* **REQUIREMENT**
Search the data for the word "lines". Reproduce every line where it is found.

Source texts of formatted documents:
—————
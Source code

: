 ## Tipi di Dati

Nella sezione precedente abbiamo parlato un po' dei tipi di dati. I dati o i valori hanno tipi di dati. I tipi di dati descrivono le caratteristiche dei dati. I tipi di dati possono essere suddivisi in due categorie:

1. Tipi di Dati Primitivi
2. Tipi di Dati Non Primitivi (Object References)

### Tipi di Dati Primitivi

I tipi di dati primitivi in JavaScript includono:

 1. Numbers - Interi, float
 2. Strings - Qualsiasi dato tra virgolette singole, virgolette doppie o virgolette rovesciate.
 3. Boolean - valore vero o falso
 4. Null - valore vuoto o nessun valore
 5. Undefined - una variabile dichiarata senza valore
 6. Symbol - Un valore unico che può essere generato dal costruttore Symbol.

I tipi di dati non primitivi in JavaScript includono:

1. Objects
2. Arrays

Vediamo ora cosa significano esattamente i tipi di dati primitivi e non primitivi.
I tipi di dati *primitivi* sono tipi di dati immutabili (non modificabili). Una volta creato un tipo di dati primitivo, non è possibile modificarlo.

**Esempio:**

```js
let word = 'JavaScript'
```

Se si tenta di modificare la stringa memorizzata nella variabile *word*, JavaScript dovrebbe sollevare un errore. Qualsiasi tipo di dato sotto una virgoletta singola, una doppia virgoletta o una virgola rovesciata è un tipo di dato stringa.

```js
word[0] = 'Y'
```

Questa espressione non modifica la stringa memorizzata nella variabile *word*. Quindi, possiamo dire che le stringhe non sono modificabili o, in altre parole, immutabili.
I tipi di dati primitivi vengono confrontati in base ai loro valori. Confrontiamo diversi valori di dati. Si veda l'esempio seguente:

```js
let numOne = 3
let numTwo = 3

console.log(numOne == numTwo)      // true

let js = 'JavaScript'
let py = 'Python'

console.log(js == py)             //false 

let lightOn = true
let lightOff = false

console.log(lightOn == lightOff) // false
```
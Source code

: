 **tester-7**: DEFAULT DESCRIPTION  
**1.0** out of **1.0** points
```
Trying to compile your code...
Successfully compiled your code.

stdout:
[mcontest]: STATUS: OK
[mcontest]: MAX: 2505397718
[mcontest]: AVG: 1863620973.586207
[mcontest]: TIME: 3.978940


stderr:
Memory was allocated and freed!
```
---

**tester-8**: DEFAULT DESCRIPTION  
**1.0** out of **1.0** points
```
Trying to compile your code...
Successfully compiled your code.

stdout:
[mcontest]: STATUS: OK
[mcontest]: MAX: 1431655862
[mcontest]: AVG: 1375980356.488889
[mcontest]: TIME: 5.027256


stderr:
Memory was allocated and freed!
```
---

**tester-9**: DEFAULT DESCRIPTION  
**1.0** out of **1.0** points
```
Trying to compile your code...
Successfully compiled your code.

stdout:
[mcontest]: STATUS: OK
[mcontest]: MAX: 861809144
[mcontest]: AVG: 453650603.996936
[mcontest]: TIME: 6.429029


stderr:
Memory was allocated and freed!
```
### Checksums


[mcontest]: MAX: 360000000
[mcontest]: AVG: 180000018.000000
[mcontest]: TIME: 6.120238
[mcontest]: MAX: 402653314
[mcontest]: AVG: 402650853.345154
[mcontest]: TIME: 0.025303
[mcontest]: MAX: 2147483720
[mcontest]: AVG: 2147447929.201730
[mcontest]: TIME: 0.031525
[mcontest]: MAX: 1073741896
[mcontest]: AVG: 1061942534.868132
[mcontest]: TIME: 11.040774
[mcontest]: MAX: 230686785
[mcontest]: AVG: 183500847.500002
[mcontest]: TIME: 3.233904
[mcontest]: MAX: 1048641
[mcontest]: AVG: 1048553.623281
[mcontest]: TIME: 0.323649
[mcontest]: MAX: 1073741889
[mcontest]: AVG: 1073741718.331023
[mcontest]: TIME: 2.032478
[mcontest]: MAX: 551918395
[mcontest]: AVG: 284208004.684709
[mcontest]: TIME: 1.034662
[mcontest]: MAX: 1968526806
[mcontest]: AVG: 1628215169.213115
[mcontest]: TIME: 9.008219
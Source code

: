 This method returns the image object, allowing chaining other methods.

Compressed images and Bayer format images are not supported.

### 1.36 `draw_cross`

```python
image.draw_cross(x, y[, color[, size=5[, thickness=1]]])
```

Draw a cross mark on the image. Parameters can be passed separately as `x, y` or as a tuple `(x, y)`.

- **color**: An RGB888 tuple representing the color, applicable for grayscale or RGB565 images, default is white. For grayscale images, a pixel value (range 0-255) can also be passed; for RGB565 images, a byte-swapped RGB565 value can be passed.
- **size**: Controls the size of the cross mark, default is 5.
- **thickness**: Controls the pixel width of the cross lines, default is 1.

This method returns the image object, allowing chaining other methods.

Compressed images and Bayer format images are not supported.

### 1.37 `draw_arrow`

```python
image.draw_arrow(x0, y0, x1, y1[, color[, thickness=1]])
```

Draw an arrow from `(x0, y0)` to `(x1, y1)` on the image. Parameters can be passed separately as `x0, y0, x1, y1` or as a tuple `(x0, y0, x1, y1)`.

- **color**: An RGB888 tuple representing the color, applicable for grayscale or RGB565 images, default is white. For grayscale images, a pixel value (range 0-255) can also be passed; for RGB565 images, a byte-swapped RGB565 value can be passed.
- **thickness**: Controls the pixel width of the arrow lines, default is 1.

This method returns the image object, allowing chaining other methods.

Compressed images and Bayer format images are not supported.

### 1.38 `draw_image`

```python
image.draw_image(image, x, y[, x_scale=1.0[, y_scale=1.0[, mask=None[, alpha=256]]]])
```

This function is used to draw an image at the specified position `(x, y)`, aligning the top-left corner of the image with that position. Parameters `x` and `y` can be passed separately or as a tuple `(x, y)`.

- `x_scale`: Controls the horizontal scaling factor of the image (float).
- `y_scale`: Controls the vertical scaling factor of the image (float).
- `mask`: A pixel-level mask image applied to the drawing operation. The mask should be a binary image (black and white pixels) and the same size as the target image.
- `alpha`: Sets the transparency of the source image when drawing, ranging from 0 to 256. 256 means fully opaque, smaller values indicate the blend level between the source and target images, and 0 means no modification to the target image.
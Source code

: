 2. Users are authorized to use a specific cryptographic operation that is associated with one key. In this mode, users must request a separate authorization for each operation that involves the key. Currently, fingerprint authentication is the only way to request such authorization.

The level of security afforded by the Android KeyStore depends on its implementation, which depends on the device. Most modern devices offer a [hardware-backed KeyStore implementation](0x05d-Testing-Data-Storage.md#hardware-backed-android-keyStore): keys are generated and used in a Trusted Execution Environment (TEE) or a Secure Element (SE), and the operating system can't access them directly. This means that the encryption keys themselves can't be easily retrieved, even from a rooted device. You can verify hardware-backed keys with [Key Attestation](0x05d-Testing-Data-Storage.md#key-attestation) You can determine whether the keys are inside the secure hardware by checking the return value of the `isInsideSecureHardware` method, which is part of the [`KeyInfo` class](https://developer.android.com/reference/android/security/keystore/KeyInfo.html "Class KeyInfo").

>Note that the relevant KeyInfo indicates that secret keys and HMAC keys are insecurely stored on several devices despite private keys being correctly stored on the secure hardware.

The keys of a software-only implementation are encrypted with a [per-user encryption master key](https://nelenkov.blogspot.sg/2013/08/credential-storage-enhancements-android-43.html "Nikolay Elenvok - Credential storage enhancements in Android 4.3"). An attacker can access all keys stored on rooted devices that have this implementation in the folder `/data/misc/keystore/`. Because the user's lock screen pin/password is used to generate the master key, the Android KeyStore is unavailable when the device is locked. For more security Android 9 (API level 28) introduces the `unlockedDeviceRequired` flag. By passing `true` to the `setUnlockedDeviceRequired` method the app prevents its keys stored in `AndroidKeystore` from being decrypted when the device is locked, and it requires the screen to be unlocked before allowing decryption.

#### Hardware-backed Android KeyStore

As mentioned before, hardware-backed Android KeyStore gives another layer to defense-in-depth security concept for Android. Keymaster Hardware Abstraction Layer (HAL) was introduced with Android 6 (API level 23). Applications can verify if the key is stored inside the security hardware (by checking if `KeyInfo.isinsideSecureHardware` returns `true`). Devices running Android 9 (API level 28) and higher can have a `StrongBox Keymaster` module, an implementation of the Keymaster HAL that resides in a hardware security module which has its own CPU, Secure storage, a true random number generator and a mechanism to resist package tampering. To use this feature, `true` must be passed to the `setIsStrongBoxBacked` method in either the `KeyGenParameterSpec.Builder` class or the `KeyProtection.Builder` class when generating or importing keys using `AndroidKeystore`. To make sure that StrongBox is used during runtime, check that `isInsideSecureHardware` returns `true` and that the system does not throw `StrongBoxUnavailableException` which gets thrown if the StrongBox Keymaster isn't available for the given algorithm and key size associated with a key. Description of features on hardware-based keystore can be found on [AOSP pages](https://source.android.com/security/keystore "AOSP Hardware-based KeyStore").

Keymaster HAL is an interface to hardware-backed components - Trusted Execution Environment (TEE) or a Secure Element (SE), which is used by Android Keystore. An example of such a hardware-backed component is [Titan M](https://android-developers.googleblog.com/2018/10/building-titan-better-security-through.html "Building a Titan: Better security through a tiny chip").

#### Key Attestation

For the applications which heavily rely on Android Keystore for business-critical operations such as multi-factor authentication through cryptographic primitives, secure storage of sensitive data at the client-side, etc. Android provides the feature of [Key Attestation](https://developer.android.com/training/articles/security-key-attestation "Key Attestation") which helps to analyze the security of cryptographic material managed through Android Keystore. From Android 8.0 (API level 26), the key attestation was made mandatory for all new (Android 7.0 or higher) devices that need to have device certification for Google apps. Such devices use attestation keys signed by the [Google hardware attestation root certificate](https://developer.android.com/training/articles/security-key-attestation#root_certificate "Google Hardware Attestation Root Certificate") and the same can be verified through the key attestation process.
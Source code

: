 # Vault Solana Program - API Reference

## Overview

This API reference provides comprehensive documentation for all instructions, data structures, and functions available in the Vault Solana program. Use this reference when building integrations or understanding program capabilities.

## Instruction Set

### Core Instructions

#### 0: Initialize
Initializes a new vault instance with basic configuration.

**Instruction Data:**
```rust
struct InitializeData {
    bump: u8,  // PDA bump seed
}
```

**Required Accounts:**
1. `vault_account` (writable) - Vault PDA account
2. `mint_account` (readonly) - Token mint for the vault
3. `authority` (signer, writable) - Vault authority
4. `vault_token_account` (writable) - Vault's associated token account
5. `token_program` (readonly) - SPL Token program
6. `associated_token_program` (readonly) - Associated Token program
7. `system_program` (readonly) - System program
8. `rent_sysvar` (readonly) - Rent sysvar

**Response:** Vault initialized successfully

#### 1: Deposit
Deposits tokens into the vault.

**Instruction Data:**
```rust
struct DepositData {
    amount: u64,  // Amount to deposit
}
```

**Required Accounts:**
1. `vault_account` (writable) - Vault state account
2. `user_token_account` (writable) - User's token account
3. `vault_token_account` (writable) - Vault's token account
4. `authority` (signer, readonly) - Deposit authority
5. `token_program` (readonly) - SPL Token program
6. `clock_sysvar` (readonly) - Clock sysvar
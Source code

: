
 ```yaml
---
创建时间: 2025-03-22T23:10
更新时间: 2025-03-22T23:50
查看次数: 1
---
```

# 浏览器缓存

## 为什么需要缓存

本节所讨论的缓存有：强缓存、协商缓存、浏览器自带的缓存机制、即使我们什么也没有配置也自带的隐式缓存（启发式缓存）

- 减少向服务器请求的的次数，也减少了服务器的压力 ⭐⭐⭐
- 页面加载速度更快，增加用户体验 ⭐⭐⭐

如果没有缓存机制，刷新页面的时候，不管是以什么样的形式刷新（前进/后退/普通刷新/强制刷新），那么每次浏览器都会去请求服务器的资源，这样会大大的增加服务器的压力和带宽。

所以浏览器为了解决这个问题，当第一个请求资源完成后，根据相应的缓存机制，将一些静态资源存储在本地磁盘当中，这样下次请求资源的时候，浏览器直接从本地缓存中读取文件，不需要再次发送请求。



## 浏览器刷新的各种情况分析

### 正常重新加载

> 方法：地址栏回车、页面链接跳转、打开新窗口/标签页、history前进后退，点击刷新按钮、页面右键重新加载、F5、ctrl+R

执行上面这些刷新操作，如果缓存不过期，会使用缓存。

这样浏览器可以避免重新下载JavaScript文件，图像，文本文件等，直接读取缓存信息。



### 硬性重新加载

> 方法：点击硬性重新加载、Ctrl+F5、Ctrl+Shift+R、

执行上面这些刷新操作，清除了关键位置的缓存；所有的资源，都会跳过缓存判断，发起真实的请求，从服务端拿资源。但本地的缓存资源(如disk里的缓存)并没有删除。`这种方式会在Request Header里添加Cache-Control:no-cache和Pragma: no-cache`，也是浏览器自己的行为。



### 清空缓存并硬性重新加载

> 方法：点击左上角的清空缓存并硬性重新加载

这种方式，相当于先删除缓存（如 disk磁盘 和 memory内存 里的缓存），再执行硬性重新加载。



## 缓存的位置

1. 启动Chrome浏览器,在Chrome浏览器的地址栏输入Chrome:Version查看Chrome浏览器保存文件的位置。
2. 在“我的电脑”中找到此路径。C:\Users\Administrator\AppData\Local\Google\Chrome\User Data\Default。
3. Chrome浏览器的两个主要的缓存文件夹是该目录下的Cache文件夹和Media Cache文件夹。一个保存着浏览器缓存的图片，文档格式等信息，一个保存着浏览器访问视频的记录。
—————
* **OUTPUT FOR THIS TASK**
- **thickness**: Controls the pixel width of the cross lines, default is 1.
- **thickness**: Controls the pixel width of the arrow lines, default is 1.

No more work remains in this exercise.